Berkshire Hathaway Inc slowed its buyback pace, according to a regulatory filing Saturday. Buffett has struggled in recent years to keep up with Berkshire’s ever-gushing cash flow. That’s led him to repurchase significant amounts of Berkshire stock, pulling a lever for capital deployment that he had previously avoided in favor of big acquisitions or stock purchases. He set a record in the third quarter of last year, snapping up $9 billion of stocks, but slowed that pace during the first quarter with repurchases of $6.6 billion.
Berkshire repurchased more stock in January and February than the company did in March when the stock climbed 5.8% according to the filing. Buffett’s long been disciplined on the price of buybacks, noting in 2018 when the company loosened its repurchase policy that he and his longtime business partner and Berkshire Vice Chairman Charlie Munger can repurchase shares when they’re below Berkshire’s intrinsic value.
Despite buybacks that fell short of Buffett’s quarterly record, the billionaire investor has continued to go after Berkshire’s own stock since the end of March, with at least $1.25 billion of repurchases through April 22, according to the filing. And given that Berkshire has no set amount allocated for buyback plans, sizable repurchases are still a nice bit of capital deployment, according to CFRA Research analyst Cathy Seifert.

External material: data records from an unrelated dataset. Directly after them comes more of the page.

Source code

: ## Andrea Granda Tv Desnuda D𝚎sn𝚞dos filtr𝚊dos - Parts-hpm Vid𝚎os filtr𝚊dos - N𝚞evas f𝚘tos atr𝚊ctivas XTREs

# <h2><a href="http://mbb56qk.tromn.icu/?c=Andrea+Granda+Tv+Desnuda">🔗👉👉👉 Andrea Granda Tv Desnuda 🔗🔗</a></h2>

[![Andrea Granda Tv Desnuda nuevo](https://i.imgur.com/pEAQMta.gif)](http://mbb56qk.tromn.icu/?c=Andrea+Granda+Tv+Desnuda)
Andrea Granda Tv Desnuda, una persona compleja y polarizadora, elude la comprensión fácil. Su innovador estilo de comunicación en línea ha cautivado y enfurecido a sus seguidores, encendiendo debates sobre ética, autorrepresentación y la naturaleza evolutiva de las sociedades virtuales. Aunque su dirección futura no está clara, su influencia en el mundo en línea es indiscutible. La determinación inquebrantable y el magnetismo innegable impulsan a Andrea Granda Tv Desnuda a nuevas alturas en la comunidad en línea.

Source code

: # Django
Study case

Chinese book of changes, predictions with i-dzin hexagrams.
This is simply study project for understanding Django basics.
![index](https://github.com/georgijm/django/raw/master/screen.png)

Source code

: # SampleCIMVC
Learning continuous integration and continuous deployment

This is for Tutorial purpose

“The fact that Berkshire allocated over $6 billion to buybacks this quarter is going to be positively received by investors” Seifert said.

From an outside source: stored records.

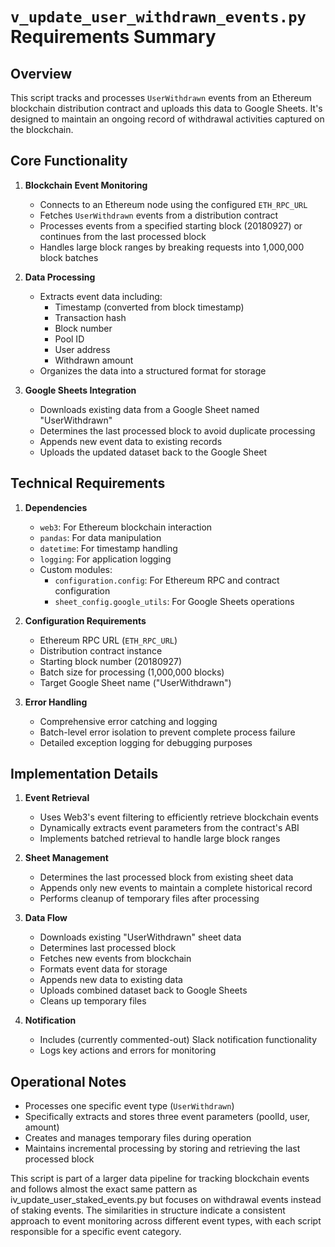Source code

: # `v_update_user_withdrawn_events.py` Requirements Summary

## Overview
This script tracks and processes `UserWithdrawn` events from an Ethereum blockchain distribution contract and uploads this data to Google Sheets. It's designed to maintain an ongoing record of withdrawal activities captured on the blockchain.

## Core Functionality

1. **Blockchain Event Monitoring**
   - Connects to an Ethereum node using the configured `ETH_RPC_URL`
   - Fetches `UserWithdrawn` events from a distribution contract
   - Processes events from a specified starting block (20180927) or continues from the last processed block
   - Handles large block ranges by breaking requests into 1,000,000 block batches

2. **Data Processing**
   - Extracts event data including:
     - Timestamp (converted from block timestamp)
     - Transaction hash
     - Block number
     - Pool ID
     - User address
     - Withdrawn amount
   - Organizes the data into a structured format for storage

3. **Google Sheets Integration**
   - Downloads existing data from a Google Sheet named "UserWithdrawn"
   - Determines the last processed block to avoid duplicate processing
   - Appends new event data to existing records
   - Uploads the updated dataset back to the Google Sheet

## Technical Requirements

1. **Dependencies**
   - `web3`: For Ethereum blockchain interaction
   - `pandas`: For data manipulation
   - `datetime`: For timestamp handling
   - `logging`: For application logging
   - Custom modules:
     - `configuration.config`: For Ethereum RPC and contract configuration
     - `sheet_config.google_utils`: For Google Sheets operations

2. **Configuration Requirements**
   - Ethereum RPC URL (`ETH_RPC_URL`)
   - Distribution contract instance
   - Starting block number (20180927)
   - Batch size for processing (1,000,000 blocks)
   - Target Google Sheet name ("UserWithdrawn")

3. **Error Handling**
   - Comprehensive error catching and logging
   - Batch-level error isolation to prevent complete process failure
   - Detailed exception logging for debugging purposes

## Implementation Details

1. **Event Retrieval**
   - Uses Web3's event filtering to efficiently retrieve blockchain events
   - Dynamically extracts event parameters from the contract's ABI
   - Implements batched retrieval to handle large block ranges

2. **Sheet Management**
   - Determines the last processed block from existing sheet data
   - Appends only new events to maintain a complete historical record
   - Performs cleanup of temporary files after processing

3. **Data Flow**
   - Downloads existing "UserWithdrawn" sheet data
   - Determines last processed block
   - Fetches new events from blockchain
   - Formats event data for storage
   - Appends new data to existing data
   - Uploads combined dataset back to Google Sheets
   - Cleans up temporary files

4. **Notification**
   - Includes (currently commented-out) Slack notification functionality
   - Logs key actions and errors for monitoring

## Operational Notes

- Processes one specific event type (`UserWithdrawn`)
- Specifically extracts and stores three event parameters (poolId, user, amount)
- Creates and manages temporary files during operation
- Maintains incremental processing by storing and retrieving the last processed block

This script is part of a larger data pipeline for tracking blockchain events and follows almost the exact same pattern as 
iv_update_user_staked_events.py
 but focuses on withdrawal events instead of staking events. The similarities in structure indicate a consistent approach to event monitoring across different event types, with each script responsible for a specific event category.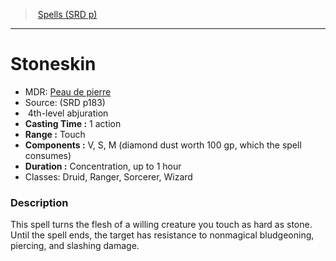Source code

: ﻿---
!SpellItem
Family: SpellVO
Level: 4
Type: abjuration
CastingTime: 1 action
Range: Touch
Components: V, S, M (diamond dust worth 100 gp, which the spell consumes)
Duration: Concentration, up to 1 hour
Classes: Druid, Ranger, Sorcerer, Wizard
Id: spells_vo.md#stoneskin
ParentLink: spells_vo.md#spells-srd-p
Name: Stoneskin
ParentName: Spells (SRD p)
NameLevel: 1
AltName: '[Peau de pierre](hd_spells_peau_de_pierre.md)'
Source: (SRD p183)
Attributes: {}
---
> [Spells (SRD p)](srd_spells.md)

---

# Stoneskin

- MDR: [Peau de pierre](hd_spells_peau_de_pierre.md)
- Source: (SRD p183)
-  4th-level abjuration
- **Casting Time :** 1 action
- **Range :** Touch
- **Components :** V, S, M (diamond dust worth 100 gp, which the spell consumes)
- **Duration :** Concentration, up to 1 hour
- Classes: Druid, Ranger, Sorcerer, Wizard

### Description

This spell turns the flesh of a willing creature you touch as hard as stone. Until the spell ends, the target has resistance to nonmagical bludgeoning, piercing, and slashing damage.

What Bloomberg Intelligence Says
“The $6.6 billion 1Q buyback was an expected drop from 4Q, but still significant. Nearly all segments showed accelerated revenue and earnings.”
Share Buyback Plans are Booming
Corporate buyback announcements ‘exploded’ as trading in April wrapped up and that helped push stocks higher, said Vanda Research.
A jump in buybacks should help soften the blow in the U.S. equity market in the event of a drawdown.
“As net equity supply shrinks every dollar invested in the U.S. market will have a larger marginal impact,” said Vanda.